10 Things I Hate About You
There are a few different angles from which to approach “10 Things I Hate About You.” One is as a part of the literary adaptation-as-teen movie boom of ’99 which included “She’s All That” and “Cruel Intenions.” One is as a teen comedy, and part of the string that gave us “American Pie.” And one is simply as a romantic comedy, and a darn good one at that. The angle I’d like to discuss, however, is how it was our introduction to Heath Ledger, who played Patrick Verona, the bad-ass teen with a tough rep who tries to woo Julia Stiles’s equally tough Kat Stratford in this adaptation of Shakespeare’s The Taming of the Shrew. It didn’t occur to me while watching it this morning just how much I would miss Ledger watching it, but as Verona, he showed all of the traits that would give him the rep as one of the best actors of his generation he carries still, eight years after his death. Many of his most successful films after this- “The Patriot,” “A Knight’s Tale,” “The Brothers Grimm,” “Brokeback Mountain,” “The Dark Knight” and even his aborted performance in “The Imaginarium of Doctor Parnassus”- tapped into the easy charm and blend of warmth and depth he showed in Gil Junger’s teen comedy, and built on it for one of the most impressive careers in modern cinema, making his passing that much more difficult to take. Who could imagine that one of the most exciting 9-year careers that we’ve seen in movies would start with a silly teen rom-com?
“10 Things I Hate About You” is a pure delight, and that extends beyond the work Ledger and Stiles, who also broke out after this film, do as the “tamer” and the “shrew,” as they fit into the parameters of Shakespeare’s story. The other couple at the center of the film Joseph Gordon-Levitt as Cameron James, who has just moved to the Seattle high school, and has fallen hard to Kat’s sister Bianca, played by Larisa Oleynik (whom also played opposite Gordon-Levitt on TV’s “3rd Rock From the Sun”). The big problem for Cameron is not only that the popular, but vapid, Joey (Andrew Keegan) also has eyes for Bianca, but also, her father Walter (played by the very funny Larry Miller) forbids Kat and Bianca from dating, as he sees a lot of pregnant teenagers as a doctor and wants to shield his daughters as much as possible. When Bianca gets wooed by Joey and Cameron, however, her father changes his rule from “no dating” to “no dating unless both of you are,” using Kat’s general unpopularity and standoffish nature to his advantage. That’s where Patrick comes in, as Cameron and his friend Michael (David Krumholtz) get Joey to pay Patrick to try and date Kat by making him think he’ll have a chance at Bianca when they’re really doing it for Cameron. That’s as much of Shakespearean writing as you’ll see in the film outside of the student’s English class that leads to the emotional climax of the film, although yes, the prom still figures in to things- “10 Things I Hate About You” isn’t entirely devoid of cliche.

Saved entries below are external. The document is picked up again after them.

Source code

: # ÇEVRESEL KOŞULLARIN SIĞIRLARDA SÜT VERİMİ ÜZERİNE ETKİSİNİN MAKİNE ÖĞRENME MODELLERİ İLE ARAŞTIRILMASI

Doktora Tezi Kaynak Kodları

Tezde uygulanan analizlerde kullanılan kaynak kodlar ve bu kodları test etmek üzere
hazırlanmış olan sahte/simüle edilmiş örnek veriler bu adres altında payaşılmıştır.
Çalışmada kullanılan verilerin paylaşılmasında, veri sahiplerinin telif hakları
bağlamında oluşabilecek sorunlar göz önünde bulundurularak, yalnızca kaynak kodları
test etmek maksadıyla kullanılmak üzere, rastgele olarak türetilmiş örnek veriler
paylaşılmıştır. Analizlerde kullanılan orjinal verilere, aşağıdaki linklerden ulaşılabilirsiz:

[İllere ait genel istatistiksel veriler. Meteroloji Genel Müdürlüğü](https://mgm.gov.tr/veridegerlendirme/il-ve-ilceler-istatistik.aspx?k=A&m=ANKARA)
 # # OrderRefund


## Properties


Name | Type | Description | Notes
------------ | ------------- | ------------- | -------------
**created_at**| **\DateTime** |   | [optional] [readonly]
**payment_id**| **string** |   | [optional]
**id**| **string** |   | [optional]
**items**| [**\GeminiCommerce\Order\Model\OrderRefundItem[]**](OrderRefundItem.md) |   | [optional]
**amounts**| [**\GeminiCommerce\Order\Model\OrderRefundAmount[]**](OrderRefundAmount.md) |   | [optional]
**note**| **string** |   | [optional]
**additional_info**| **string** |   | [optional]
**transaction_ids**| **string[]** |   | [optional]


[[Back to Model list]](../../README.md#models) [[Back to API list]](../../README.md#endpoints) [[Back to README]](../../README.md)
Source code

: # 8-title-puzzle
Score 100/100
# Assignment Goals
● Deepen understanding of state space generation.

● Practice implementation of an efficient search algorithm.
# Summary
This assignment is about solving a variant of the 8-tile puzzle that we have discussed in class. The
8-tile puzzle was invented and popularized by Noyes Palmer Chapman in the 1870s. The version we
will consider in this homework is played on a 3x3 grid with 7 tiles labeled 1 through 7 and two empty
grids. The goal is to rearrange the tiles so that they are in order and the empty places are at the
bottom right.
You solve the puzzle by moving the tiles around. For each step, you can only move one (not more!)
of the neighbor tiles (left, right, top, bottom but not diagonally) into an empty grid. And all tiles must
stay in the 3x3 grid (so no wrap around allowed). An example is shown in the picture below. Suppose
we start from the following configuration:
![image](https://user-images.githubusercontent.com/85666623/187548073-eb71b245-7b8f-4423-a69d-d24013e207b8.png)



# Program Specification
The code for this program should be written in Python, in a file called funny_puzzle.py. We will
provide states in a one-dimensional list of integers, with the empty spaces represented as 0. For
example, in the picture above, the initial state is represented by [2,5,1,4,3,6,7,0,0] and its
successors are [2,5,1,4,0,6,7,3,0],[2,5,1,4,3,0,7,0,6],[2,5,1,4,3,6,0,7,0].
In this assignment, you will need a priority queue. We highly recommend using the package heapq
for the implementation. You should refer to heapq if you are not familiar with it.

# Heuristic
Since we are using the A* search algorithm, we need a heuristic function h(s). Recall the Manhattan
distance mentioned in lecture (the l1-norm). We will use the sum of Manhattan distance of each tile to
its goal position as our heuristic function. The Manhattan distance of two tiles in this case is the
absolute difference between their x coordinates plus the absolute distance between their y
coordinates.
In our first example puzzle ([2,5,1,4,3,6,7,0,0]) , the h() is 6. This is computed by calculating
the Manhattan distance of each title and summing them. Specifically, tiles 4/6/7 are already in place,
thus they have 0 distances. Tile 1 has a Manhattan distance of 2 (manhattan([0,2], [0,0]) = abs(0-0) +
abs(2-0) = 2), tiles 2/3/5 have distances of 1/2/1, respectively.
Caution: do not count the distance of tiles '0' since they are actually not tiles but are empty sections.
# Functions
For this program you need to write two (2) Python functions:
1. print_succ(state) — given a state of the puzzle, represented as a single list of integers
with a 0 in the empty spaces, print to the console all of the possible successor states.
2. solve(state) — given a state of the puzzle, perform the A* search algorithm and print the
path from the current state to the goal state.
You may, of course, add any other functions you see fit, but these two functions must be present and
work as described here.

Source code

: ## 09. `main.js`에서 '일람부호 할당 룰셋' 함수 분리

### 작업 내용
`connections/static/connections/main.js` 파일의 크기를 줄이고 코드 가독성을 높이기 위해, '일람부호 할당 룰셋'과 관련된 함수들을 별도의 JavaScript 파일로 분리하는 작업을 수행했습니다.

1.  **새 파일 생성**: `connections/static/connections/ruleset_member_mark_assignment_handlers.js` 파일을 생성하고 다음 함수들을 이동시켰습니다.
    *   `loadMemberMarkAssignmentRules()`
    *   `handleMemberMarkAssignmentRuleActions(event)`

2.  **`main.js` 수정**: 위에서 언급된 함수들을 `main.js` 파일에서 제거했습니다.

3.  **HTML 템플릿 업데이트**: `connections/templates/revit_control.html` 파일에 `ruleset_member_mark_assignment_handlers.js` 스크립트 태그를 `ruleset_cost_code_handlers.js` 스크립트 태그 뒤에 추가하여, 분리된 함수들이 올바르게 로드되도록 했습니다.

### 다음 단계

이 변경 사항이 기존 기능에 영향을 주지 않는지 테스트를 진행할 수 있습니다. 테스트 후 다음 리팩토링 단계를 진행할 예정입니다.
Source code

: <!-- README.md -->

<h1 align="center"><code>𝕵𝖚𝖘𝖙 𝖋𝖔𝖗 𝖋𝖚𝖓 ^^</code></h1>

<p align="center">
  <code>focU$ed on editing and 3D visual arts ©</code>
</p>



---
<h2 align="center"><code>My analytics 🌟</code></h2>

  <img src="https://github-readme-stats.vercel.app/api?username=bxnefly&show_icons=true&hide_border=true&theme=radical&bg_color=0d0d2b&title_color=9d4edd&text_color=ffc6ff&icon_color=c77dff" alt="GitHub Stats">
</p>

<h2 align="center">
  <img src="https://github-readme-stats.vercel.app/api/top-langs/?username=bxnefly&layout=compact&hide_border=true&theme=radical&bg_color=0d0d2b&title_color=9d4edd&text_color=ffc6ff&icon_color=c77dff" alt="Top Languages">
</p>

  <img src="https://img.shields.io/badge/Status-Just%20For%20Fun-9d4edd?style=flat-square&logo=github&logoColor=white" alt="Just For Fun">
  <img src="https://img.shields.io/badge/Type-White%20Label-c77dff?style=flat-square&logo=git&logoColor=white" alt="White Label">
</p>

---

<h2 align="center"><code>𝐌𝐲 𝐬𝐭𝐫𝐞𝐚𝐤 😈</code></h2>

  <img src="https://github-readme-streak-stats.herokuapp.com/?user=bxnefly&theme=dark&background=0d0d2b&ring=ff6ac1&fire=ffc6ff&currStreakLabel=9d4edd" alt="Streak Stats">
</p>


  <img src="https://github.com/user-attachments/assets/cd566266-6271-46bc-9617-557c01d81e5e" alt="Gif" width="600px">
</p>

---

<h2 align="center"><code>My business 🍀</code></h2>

Writers Karen McCullah & Kirsten Smith adapt the structure of Shakespeare’s play to their own devices, and don’t rely of it to be clever- this is very much a modern rom-com, rather than just teens playing like Shakespearean characters like in Baz Luhrmann’s admittedly great “Romeo + Juliet.” Director Junger comes from TV, so you won’t see much in the way of adventurous filmmaking, nor should- he just lets the actors go, and they all do great work, whether it’s Ledger singing “Can’t Take My Eyes Off of You” to Stiles with a marching band backing him or the climactic moments at the prom where the truth comes out, or Stiles’s raw, emotional declaration of love in the middle of class. They do right by the Bard, and they help make a typical teen comedy into a successful display of talent and fresh personalities that still holds up today.